I made the recipe exactly as written on glutenfree.com, but I think my suggestions (as written below) will improve it quite a bit. The steaks were waaaay too onion-y, and the gravy didn’t have a lot of flavor by itself. Regardless, these were pretty tasty 🙂
Gluten Free Salisbury Steak
Adapted from glutenfree.com
- 1 lb ground beef (I used ground venison)
- 1 small onion, chopped
- 1 tb pepper, divided
- 1 tsp salt
- 8 oz mushrooms, sliced
- 2 tb butter
- 2 tb gluten free flour (I used Better Batter)
- 2 c gluten free stock (beef is recommended, but I used chicken, since that’s what I had)
- 1 tb BBQ sauce
- 1 tb ketchup
- 5 tb olive oil, divided
- Heat 2 tb olive oil in a medium skillet. Saute chopped onion until tender, about 5 minutes.

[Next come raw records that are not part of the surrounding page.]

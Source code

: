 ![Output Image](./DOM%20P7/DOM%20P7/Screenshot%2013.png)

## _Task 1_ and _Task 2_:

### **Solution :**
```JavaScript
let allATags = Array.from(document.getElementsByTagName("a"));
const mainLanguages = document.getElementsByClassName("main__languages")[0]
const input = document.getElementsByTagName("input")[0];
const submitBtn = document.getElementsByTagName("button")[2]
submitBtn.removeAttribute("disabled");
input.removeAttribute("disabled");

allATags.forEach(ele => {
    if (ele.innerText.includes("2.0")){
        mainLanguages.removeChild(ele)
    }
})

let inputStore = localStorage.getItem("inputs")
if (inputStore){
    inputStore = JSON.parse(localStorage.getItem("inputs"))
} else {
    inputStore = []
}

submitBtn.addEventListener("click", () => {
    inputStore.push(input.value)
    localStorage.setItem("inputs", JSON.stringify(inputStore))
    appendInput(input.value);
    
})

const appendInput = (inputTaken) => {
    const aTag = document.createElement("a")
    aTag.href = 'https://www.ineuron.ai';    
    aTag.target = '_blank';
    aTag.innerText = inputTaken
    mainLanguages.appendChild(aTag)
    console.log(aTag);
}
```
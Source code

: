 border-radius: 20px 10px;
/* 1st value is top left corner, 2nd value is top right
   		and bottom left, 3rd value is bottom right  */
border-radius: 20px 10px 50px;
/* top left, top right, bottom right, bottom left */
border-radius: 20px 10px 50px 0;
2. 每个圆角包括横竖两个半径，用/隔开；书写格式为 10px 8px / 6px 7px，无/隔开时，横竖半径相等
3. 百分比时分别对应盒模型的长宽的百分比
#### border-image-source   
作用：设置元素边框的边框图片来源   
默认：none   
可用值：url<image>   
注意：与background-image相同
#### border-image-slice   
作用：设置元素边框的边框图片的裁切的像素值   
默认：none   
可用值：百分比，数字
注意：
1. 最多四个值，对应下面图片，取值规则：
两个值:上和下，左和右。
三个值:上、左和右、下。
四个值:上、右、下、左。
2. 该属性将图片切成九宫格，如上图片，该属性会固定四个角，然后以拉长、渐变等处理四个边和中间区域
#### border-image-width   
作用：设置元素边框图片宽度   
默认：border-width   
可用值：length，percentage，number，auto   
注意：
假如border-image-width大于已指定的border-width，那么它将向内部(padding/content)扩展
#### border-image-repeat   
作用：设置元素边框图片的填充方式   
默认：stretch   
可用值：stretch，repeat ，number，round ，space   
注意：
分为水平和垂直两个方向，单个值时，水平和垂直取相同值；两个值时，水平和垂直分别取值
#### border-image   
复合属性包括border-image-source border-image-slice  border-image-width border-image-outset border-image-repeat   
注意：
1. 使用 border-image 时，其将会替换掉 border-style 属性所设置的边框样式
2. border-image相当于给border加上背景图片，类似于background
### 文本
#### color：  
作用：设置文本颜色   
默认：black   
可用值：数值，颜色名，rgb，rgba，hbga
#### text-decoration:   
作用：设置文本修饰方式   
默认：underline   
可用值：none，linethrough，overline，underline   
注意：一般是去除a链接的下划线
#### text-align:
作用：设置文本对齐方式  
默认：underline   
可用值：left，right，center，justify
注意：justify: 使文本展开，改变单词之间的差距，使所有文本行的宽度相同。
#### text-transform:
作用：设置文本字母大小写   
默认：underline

- Combine sauteed onion, hamburger, ketchup, BBQ sauce, pepper, and salt. Form into 6 patties.
- Heat 2 tb olive oil in skillet, over low heat. Place patties in skillet & brown on both sides.
- After browned, wrap each patty in foil. Place on a baking sheet & bake at 350 for 10 minutes.
- While patties are baking, heat 1 tb olive oil in skillet, with 2 tb butter. Add mushrooms & cook until tender (about 3-4 minutes).
- Sprinkle 2 tb flour over mushrooms. Stir for a minute, then add stock.
- Whisk to make gravy. If needed, add more flour 1 tb at a time to thicken. Stir & cook until desired consistency is reached.
- Remove patties from oven; pour off any excess fat. Serve gravy over Salisbury steak patties.